Copy the records below line by line and word for word, from the very first line through the line with "компонентов, без проведения", omitting each picture.

Collected data
━━━━━━━━━━━━━━━━━━━━━━━━━━━━━━
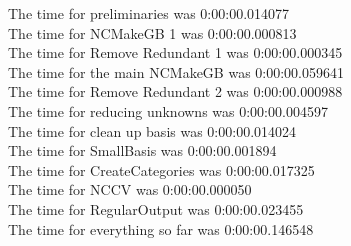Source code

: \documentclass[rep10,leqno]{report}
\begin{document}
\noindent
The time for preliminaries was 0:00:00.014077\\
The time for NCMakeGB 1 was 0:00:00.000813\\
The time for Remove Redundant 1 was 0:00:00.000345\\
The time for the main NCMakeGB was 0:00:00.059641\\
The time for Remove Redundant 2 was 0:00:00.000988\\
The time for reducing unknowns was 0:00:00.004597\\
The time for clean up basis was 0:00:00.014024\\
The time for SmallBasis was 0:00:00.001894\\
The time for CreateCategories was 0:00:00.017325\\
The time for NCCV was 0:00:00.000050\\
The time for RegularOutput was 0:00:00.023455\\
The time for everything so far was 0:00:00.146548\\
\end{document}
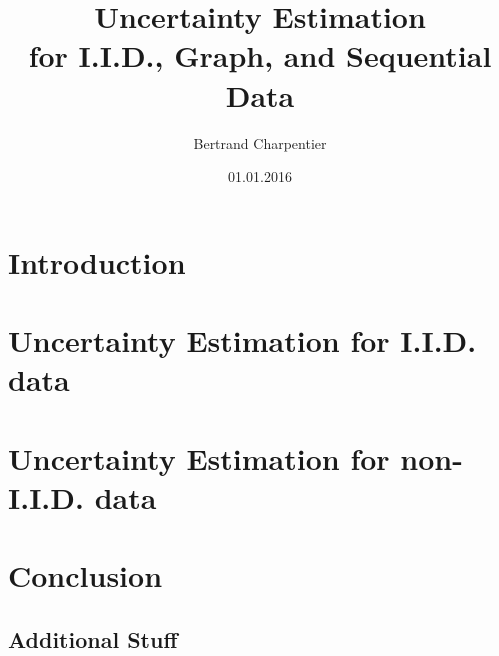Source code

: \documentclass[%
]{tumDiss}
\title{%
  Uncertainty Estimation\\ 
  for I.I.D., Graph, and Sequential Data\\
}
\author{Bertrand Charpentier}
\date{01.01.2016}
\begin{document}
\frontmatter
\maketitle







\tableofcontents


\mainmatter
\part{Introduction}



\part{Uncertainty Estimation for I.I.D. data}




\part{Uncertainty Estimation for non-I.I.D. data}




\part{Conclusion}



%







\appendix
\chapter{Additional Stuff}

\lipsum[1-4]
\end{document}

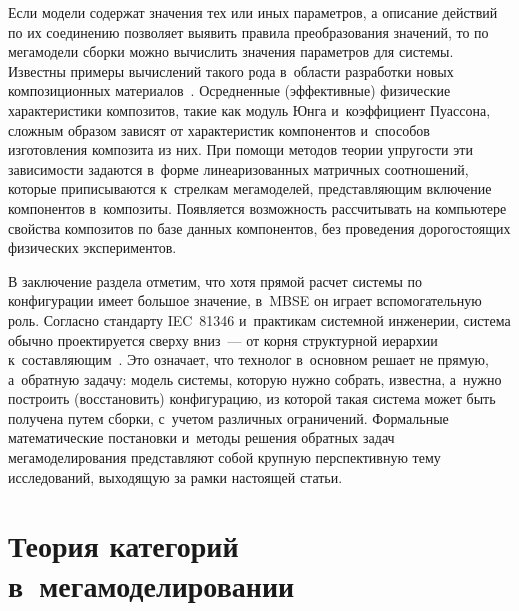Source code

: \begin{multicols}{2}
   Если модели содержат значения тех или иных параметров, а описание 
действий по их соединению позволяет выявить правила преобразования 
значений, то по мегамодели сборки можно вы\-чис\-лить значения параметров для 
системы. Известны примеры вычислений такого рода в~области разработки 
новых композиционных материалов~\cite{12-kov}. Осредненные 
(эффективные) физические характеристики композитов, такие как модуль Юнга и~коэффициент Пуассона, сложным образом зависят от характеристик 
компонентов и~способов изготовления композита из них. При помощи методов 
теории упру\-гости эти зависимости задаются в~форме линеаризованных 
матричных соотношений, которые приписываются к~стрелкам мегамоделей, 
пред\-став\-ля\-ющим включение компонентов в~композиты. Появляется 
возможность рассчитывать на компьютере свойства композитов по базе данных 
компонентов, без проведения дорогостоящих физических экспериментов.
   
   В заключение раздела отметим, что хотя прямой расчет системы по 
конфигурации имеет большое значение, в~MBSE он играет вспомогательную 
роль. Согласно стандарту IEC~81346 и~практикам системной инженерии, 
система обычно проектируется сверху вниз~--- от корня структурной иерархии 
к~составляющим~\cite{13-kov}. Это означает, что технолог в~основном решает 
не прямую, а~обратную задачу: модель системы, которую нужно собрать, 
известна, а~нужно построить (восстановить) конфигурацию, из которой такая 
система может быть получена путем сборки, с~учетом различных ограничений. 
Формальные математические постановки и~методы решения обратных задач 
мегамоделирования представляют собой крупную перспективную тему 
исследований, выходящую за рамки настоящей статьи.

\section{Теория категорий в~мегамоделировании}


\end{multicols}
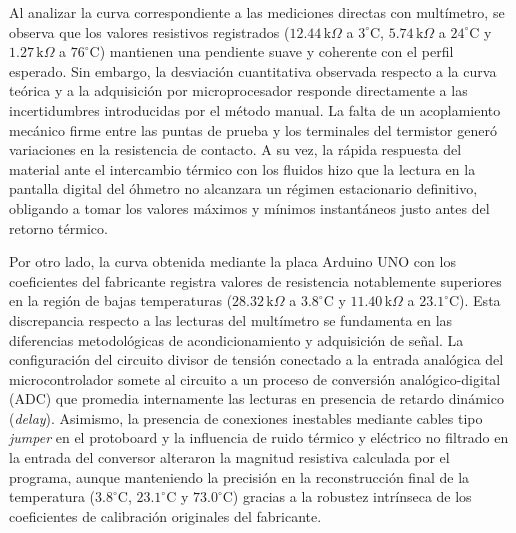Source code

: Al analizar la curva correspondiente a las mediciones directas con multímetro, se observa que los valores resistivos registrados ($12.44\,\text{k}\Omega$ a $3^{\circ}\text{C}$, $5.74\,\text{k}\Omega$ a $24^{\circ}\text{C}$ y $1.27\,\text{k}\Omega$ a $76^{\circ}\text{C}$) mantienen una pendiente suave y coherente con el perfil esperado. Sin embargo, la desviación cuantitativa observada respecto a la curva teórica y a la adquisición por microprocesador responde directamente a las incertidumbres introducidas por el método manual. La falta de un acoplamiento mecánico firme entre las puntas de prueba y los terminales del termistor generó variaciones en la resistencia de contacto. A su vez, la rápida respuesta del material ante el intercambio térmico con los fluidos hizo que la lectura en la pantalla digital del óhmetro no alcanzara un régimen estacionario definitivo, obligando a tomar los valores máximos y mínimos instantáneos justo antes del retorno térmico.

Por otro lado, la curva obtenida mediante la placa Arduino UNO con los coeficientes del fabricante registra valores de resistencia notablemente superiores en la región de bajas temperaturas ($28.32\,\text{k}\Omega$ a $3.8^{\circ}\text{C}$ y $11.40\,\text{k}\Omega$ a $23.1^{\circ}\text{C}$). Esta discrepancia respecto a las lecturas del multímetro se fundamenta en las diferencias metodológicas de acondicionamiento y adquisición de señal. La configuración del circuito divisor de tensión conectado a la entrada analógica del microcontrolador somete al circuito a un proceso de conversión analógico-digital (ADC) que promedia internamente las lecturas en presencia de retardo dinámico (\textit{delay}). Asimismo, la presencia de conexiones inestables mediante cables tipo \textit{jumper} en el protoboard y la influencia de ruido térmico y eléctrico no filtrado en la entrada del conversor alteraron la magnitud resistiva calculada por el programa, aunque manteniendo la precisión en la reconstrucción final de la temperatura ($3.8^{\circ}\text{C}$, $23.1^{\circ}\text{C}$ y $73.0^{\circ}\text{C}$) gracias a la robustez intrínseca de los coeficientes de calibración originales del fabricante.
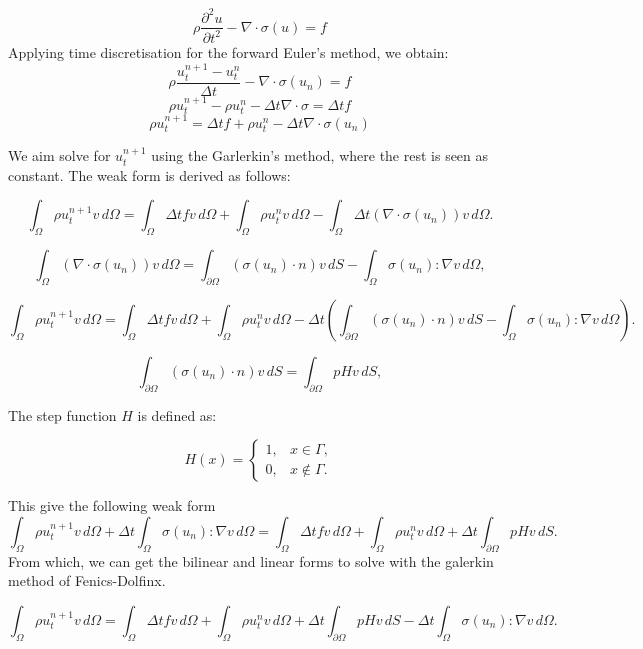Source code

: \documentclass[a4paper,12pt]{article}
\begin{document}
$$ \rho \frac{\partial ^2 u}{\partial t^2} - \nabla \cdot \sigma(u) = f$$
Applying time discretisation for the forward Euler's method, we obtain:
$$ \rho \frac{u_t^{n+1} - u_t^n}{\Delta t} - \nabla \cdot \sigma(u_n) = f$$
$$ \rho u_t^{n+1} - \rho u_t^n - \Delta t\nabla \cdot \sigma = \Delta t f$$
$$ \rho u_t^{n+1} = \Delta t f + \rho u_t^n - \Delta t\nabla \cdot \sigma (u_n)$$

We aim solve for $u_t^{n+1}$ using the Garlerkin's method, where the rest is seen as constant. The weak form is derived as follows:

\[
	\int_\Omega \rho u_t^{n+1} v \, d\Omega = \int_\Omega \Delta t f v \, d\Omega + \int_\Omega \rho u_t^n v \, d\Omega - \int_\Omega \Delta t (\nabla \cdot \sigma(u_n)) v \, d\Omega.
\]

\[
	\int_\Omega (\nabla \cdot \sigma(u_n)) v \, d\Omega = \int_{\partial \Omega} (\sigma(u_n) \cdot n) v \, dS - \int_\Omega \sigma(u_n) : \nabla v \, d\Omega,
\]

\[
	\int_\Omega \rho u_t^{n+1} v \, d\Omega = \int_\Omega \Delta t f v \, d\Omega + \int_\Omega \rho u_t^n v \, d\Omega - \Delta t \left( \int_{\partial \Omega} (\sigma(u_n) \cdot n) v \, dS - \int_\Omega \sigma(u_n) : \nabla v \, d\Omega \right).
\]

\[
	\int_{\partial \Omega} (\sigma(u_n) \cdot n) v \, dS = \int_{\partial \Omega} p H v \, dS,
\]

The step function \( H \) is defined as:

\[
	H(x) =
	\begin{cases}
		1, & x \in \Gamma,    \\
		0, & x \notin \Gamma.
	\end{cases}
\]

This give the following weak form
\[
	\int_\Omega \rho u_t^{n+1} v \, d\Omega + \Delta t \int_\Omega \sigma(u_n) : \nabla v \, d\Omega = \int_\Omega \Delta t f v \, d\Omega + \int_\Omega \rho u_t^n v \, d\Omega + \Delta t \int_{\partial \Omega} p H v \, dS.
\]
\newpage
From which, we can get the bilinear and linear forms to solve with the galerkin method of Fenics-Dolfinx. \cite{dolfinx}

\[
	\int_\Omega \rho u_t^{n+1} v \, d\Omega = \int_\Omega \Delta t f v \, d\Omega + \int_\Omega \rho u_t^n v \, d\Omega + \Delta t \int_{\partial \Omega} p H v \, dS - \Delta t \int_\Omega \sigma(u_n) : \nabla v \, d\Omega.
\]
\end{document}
━━━━━━━━━━━━━━━━━━━━━━━━━━━━━━
Reply to the task >>
Source code

: \documentclass[rep10,leqno]{report}
\begin{document}
\noindent
The time for preliminaries was 0:00:00.014077\\
The time for NCMakeGB 1 was 0:00:00.000813\\
The time for Remove Redundant 1 was 0:00:00.000345\\
The time for the main NCMakeGB was 0:00:00.059641\\
The time for Remove Redundant 2 was 0:00:00.000988\\
The time for reducing unknowns was 0:00:00.004597\\
The time for clean up basis was 0:00:00.014024\\
The time for SmallBasis was 0:00:00.001894\\
The time for CreateCategories was 0:00:00.017325\\
The time for NCCV was 0:00:00.000050\\
The time for RegularOutput was 0:00:00.023455\\
The time for everything so far was 0:00:00.146548\\
\end{document}
Source code

: \documentclass[%
]{tumDiss}
\title{%
  Uncertainty Estimation\\ 
  for I.I.D., Graph, and Sequential Data\\
}
\author{Bertrand Charpentier}
\date{01.01.2016}
\begin{document}
\frontmatter
\maketitle







\tableofcontents


\mainmatter
\part{Introduction}



\part{Uncertainty Estimation for I.I.D. data}




\part{Uncertainty Estimation for non-I.I.D. data}




\part{Conclusion}



%







\appendix
\chapter{Additional Stuff}

\lipsum[1-4]
\end{document}

Source code

: \begin{multicols}{2}
   Если модели содержат значения тех или иных параметров, а описание 
действий по их соединению позволяет выявить правила преобразования 
значений, то по мегамодели сборки можно вы\-чис\-лить значения параметров для 
системы. Известны примеры вычислений такого рода в~области разработки 
новых композиционных материалов~\cite{12-kov}. Осредненные 
(эффективные) физические характеристики композитов, такие как модуль Юнга и~коэффициент Пуассона, сложным образом зависят от характеристик 
компонентов и~способов изготовления композита из них. При помощи методов 
теории упру\-гости эти зависимости задаются в~форме линеаризованных 
матричных соотношений, которые приписываются к~стрелкам мегамоделей, 
пред\-став\-ля\-ющим включение компонентов в~композиты. Появляется 
возможность рассчитывать на компьютере свойства композитов по базе данных 
компонентов, без проведения дорогостоящих физических экспериментов.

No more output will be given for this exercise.